Le référendum est devenu une arme de blocage. Une arme qui divise la société, qui focalise les opinions, qui fige les positions et qui accentue les tensions. Une arme qui est aujourd’hui utilisée sans aucun état d’âme et à des fins partisanes. La présidente des Vert-e-s avait d’ailleurs averti que cette législature serait celle des référendums. Comment dans de telles conditions, la Suisse va-t-elle pouvoir se réformer? Allons-nous entrer dans une ère où le statu quo et le retour en arrière sont privilégiés?
Certes, le référendum est un pilier essentiel de notre démocratie directe. Il donne au peuple la possibilité d’avoir le dernier mot sur des décisions importantes du Parlement. Pas question de le remettre en cause. Mais l’on constate de plus en plus souvent que les référendaires le détournent de sa véritable mission. A coups d’arguments dogmatiques et souvent trompeurs, ils se servent de cet instrument pour défendre leurs propres intérêts, oubliant l’intérêt général.
Avec ces manœuvres, le progrès est freiné. Des adaptations aux besoins pourtant incontournables sont torpillées. C’est ce qui a failli se produire dans le cadre de la transition énergétique. Les référendaires ont voulu retarder sa mise en œuvre. Ils ont heureusement échoué. Mais le référendum lancé contre la révision du 2ème pilier a réussi à faire sombrer une indispensable réforme. Un échec qui a eu notamment pour conséquence de pénaliser les femmes et d’empêcher une meilleure équité entre les générations.
La culture du consensus se fragilise
Ce week-end encore, le non à l’extension de six tronçons d’autoroute risque d’avoir de graves répercussions à la fois sur la sécurité routière, le trafic d’évitement. Un non qui réveille à nouveau la guerre des transports. La preuve: on veut déjà détourner l’argent des automobilistes versé au fonds Forta vers d’autres causes.

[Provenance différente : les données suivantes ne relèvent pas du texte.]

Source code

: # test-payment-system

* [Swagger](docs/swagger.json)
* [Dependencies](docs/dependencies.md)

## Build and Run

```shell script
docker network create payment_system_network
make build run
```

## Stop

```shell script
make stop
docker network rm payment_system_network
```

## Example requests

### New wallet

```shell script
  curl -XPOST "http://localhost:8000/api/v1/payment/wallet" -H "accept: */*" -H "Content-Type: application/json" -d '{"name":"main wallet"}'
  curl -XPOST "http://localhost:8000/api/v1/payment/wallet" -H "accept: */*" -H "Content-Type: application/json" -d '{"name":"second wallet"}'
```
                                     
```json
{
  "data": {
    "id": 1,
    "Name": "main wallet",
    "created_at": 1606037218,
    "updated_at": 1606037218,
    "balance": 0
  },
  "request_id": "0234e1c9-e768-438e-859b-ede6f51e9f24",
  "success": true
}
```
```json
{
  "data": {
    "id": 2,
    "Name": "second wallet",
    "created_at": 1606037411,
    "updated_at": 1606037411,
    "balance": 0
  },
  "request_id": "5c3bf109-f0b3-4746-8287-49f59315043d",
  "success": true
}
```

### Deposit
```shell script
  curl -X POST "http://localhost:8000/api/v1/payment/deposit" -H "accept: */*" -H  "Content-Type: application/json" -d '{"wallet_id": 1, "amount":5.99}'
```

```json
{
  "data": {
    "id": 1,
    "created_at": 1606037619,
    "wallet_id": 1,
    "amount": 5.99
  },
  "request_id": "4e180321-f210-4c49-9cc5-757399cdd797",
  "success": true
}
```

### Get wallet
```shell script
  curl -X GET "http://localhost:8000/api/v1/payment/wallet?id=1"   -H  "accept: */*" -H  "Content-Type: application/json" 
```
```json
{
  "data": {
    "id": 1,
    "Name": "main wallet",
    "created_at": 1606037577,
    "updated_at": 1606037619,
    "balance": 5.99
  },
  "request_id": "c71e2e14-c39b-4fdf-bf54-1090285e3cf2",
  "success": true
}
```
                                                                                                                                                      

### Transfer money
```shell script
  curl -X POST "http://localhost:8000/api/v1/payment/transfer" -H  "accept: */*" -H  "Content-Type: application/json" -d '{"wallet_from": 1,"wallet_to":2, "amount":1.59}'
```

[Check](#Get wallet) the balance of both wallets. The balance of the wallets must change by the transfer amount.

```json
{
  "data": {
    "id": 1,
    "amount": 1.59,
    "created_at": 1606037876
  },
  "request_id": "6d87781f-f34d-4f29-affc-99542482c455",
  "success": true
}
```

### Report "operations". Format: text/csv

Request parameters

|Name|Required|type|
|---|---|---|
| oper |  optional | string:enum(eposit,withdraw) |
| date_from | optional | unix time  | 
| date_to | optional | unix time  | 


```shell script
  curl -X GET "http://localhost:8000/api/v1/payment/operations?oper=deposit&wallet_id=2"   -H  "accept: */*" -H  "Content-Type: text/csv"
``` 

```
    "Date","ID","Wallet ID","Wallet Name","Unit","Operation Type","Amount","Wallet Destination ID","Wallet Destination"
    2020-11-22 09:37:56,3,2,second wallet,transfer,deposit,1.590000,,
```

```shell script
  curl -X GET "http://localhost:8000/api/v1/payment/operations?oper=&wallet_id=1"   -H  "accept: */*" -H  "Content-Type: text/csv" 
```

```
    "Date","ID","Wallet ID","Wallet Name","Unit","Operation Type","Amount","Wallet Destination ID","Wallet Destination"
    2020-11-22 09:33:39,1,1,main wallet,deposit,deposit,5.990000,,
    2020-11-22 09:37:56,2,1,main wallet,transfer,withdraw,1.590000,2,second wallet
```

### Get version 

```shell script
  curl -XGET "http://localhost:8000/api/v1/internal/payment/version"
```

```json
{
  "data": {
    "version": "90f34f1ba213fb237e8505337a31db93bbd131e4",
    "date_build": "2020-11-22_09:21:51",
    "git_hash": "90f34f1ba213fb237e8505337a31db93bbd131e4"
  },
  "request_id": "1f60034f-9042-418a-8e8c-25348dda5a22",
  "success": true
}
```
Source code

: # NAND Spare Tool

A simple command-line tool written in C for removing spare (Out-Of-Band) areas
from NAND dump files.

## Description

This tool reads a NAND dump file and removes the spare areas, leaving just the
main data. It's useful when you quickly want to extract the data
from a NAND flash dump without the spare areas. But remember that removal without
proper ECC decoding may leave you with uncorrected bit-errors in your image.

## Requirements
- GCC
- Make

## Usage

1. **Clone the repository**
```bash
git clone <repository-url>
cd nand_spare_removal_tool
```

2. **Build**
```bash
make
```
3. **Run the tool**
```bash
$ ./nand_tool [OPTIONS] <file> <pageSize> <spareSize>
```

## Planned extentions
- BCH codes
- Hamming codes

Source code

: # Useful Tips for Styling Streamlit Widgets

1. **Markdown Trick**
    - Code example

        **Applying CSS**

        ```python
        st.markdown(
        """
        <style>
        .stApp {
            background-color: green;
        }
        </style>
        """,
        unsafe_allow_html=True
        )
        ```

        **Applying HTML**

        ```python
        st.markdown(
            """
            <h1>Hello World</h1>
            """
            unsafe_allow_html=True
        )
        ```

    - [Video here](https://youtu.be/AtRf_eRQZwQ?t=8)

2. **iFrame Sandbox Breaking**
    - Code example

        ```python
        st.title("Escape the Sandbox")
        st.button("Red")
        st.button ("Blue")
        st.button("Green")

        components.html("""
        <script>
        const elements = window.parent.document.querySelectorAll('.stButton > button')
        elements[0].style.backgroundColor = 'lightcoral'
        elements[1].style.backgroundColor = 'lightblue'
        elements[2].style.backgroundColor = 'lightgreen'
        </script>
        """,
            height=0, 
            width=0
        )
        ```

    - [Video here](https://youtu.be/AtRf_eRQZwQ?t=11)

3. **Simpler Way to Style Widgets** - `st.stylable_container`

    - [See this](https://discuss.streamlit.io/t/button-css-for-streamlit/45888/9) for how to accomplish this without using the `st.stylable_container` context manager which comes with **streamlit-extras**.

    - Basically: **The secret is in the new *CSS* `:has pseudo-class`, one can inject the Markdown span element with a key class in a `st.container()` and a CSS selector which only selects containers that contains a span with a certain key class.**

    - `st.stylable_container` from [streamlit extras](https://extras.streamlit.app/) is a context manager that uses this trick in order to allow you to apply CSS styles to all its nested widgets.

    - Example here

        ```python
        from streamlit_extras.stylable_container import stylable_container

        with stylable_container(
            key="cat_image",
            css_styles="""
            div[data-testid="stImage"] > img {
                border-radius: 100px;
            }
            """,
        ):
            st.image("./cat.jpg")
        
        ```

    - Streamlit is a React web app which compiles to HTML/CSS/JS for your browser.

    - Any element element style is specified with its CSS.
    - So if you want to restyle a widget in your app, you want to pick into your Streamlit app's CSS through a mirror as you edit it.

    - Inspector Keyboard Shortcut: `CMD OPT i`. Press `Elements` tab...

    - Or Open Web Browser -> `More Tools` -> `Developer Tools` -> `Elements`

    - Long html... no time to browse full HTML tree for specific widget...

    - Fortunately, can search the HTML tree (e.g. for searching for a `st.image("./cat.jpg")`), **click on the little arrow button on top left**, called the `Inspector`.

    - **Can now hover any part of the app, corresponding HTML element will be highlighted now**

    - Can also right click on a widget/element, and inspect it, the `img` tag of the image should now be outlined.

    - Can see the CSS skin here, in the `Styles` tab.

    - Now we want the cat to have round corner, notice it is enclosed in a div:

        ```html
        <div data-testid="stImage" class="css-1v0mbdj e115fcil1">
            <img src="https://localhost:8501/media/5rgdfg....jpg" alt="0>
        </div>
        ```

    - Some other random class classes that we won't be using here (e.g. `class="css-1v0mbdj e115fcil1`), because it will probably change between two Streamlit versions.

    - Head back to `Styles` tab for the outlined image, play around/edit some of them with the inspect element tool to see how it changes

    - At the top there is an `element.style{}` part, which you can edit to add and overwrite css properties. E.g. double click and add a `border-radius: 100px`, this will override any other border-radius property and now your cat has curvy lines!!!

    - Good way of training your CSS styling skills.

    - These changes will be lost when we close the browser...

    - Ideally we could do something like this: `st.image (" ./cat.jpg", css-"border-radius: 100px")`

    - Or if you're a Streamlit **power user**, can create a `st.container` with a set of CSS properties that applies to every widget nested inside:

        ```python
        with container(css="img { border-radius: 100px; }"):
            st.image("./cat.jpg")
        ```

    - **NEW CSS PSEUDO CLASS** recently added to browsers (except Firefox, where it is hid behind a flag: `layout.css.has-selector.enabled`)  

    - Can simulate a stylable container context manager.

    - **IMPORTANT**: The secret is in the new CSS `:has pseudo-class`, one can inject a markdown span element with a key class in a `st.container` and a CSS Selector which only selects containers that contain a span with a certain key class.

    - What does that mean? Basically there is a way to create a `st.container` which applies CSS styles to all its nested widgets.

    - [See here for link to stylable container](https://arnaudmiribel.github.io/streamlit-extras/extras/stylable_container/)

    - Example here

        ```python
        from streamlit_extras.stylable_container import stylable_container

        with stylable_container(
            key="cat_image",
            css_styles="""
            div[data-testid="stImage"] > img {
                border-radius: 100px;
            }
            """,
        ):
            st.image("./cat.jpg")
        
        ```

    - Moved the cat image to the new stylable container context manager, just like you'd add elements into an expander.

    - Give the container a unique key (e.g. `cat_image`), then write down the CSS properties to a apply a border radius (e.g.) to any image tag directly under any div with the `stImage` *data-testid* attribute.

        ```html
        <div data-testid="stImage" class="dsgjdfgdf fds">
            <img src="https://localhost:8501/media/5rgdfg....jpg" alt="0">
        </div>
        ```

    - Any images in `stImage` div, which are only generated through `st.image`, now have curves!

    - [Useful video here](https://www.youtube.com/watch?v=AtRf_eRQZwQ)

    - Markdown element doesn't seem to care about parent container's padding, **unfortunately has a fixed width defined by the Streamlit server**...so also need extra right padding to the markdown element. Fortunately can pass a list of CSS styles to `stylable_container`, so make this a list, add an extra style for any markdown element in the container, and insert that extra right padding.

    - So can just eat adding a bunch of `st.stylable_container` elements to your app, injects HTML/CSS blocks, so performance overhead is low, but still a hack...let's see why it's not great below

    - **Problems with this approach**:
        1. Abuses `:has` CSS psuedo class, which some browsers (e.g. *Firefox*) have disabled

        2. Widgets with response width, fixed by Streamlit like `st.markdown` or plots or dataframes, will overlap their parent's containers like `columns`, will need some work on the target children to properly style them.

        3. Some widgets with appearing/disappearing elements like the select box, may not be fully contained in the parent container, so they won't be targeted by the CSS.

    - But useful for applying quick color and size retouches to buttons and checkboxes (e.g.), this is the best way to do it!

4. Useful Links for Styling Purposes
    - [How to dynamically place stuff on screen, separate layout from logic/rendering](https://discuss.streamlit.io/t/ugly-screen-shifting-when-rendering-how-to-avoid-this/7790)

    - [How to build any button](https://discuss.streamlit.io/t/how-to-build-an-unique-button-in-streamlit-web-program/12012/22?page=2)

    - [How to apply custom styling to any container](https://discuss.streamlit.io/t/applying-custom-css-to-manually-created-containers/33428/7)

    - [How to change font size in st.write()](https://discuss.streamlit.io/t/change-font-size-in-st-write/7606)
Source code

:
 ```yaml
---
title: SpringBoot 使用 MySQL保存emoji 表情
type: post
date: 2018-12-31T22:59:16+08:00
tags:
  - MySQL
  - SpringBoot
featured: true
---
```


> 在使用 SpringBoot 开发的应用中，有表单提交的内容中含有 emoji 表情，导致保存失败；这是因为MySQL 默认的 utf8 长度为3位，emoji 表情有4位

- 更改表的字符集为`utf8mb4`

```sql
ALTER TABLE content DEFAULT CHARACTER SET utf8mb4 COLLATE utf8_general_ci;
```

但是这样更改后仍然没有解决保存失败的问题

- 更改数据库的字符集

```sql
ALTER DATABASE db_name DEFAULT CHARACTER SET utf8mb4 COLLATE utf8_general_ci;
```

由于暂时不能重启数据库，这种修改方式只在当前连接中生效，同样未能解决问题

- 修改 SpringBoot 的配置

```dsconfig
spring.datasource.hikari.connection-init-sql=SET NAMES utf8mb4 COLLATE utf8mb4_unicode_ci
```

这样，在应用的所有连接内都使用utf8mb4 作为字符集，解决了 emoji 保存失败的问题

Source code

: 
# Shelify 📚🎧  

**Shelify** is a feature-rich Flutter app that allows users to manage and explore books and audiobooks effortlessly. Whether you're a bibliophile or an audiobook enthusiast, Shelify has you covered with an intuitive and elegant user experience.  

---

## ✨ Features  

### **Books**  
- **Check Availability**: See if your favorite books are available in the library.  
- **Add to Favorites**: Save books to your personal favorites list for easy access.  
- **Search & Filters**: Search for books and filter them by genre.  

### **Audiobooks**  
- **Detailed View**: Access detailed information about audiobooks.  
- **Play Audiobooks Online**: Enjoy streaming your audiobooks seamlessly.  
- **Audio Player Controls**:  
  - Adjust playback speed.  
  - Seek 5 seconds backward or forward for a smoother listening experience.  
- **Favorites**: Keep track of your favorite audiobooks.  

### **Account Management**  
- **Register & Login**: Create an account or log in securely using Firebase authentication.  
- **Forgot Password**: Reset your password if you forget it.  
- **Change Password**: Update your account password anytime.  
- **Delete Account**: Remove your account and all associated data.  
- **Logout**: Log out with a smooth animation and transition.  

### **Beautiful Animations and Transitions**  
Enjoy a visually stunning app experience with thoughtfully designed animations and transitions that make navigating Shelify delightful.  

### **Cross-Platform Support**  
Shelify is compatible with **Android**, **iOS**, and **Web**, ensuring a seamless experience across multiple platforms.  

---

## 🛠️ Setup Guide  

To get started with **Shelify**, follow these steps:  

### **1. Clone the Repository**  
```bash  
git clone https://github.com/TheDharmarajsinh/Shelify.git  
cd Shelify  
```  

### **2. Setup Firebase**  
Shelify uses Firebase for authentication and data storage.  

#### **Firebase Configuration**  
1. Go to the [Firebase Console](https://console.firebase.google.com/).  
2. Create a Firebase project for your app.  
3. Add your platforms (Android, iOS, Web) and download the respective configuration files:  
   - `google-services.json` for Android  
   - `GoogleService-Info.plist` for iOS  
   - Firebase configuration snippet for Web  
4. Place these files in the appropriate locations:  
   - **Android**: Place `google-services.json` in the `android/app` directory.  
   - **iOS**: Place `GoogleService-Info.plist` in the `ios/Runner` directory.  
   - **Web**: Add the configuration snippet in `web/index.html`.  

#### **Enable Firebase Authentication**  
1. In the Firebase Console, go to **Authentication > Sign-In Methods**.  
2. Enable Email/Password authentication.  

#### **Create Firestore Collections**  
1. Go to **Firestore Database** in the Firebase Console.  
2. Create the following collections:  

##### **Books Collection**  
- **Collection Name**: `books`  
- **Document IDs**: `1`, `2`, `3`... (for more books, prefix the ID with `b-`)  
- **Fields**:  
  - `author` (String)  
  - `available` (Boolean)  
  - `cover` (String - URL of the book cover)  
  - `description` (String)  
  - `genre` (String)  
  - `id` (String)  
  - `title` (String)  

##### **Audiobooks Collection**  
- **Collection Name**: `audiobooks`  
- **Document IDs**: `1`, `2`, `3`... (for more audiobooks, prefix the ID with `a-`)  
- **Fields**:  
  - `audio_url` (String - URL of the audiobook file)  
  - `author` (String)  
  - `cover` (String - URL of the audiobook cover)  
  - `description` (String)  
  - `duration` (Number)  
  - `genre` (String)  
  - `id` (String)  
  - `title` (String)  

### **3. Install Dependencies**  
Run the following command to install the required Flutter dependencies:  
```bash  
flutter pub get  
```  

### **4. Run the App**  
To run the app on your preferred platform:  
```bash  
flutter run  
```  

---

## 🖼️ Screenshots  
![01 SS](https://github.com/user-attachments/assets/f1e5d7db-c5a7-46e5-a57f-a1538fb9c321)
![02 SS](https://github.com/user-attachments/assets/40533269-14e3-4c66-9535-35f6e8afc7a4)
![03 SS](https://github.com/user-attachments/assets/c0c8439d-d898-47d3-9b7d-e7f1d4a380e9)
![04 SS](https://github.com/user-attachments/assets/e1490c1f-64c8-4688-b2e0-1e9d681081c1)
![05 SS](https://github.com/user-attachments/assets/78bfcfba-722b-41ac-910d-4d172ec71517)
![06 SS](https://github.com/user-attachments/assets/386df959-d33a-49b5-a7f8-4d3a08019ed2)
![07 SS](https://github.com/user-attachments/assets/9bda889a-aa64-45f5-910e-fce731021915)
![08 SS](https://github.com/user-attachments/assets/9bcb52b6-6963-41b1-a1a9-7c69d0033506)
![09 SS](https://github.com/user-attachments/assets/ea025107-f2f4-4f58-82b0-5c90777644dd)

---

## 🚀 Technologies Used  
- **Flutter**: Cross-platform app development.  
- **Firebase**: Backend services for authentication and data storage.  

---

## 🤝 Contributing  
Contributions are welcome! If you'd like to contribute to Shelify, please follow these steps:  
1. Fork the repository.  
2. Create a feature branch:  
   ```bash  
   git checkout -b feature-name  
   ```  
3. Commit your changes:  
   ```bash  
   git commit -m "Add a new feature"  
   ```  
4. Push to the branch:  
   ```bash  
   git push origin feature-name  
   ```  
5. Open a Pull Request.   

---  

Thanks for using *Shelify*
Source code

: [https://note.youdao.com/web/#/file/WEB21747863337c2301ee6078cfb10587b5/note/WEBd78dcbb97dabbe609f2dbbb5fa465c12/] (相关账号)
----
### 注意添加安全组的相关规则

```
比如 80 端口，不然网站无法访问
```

Mais où est donc passé le consensus helvétique, tant envié au-delà de nos frontières? Qui a fait la prospérité de la Suisse, assuré sa stabilité et renforcé sa cohésion? C’est cet art du compromis qui a permis à nos ancêtres de bâtir des tunnels, des ponts, des barrages. D’aller de l’avant.
Aujourd’hui, c’est le contraire qui se passe. Notre culture du consensus se fragilise. 67% des propositions du Parlement et du Conseil fédéral ont été balayées cette année. Notre pays se polarise et oublie les vertus du dialogue. Beaucoup se laissent tenter par les discours simplistes. Nous nous éloignons les uns des autres.
Or en cette période de crises et d’incertitudes, la Suisse a plus que jamais besoin de se serrer les coudes, de trouver des solutions forgées sur des compromis réalistes et économiquement supportables. Cela signifie prendre ses responsabilités et savoir-faire de temps en temps des concessions.
Nous devons réapprendre à construire des majorités, à travailler ensemble et non pas les uns contre les autres. Nous devons admettre que le monde change et nous y adapter. Chaque changement exige un consensus. Nous n’avons pas d’autre choix, si nous voulons continuer d’avancer.
Les clivages ont un effet destructeur. Notre pays ne doit pas tomber dans les divergences partisanes, s’il veut relever avec succès les défis de demain, à commencer par la réforme des assurances sociales, de l’asile, le maintien du pouvoir d’achat ou encore le dossier européen. Réhabilitons le consensus helvétique qui fait notre force.